Je le rappelle, nous ne sommes pas en mesure, aujourd’hui, de proposer des maîtres de stage à tout le monde. Par ailleurs, si la troisième année s’effectue totalement en autonomie, nous nous éloignons d’un processus de formation prévu pour que les internes de médecine générale aient bien trois ans de formation. Pour notre part, nous proposons le Saspas, c’est-à-dire une autonomie supervisée, avec la certitude, donc, qu’un médecin généraliste supervise l’exercice de cette troisième et dernière année, même si l’étudiant gagne en autonomie.

En outre, tous les amendements visant à rendre ces stages obligatoires me posent problème, parce qu’il faut pouvoir proposer une quantité de stages suffisante. Je souhaite continuer à prôner l’attractivité des territoires plutôt que d’imposer une obligation, quelle qu’elle soit. Je pense que l’on ne peut obliger personne à aller soigner dans un endroit où il ne désire pas se rendre. L’exercice libéral ne sera pas plus attractif. Cette obligation n’est pas concevable en l’état.

À ce sujet, je souhaite porter à votre connaissance la très forte attractivité des contrats d’engagement de service public, un autre moyen de doter les territoires de zones sous-denses de médecins qui s’engagent vers une installation. Le nombre de jeunes bénéficiant de ces contrats croît d’année en année. Il me semble que tout ce qui rend attractif ce type d’exercice est beaucoup plus valorisant pour les étudiants que tout ce qui rend les choses obligatoires et contraignantes.

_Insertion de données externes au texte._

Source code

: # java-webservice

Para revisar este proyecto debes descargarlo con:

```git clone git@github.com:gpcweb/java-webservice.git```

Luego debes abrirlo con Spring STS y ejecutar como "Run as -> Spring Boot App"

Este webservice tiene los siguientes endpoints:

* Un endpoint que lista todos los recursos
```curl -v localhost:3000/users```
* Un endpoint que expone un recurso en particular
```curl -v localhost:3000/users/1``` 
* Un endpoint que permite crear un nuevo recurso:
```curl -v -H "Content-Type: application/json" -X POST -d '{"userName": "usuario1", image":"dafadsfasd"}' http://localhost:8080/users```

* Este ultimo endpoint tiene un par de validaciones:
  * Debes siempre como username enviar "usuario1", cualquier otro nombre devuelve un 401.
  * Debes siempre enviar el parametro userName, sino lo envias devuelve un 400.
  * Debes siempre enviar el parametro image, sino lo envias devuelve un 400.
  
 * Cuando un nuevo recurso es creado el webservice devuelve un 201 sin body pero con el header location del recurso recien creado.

Le Gouvernement est également défavorable aux sous-amendements n° 419 rectifié et 826. Le quasi-exercice isolé de l’étudiant en dernière année me semble inconciliable avec la nature formatrice de la dernière année. Je suis favorable à l’autonomie supervisée.

S’agissant de l’amendement n° 592 de M. Amiel, je ne suis pas favorable à ce que la formation des médecins généralistes soit de quatre ans, car cela obligerait à revoir les maquettes de formation de toutes les spécialités aujourd’hui à quatre ans et qui devraient passer à cinq ans.

Concernant l’amendement n° 593, sachez, monsieur Amiel, que rien ne s’oppose à deux stages en zone sous-dense. Je vous demande donc de le retirer, faute de quoi j’y serai défavorable.

Enfin, l’amendement n° 594 vise à ouvrir la possibilité qu’une partie des stages soit réalisée sous statut de médecin remplaçant ou adjoint. Nous nous éloignons là encore du processus de formation pour nous rapprocher d’un modèle de quasi-exercice. Je vous invite également à le retirer ; à défaut, j’y serai défavorable.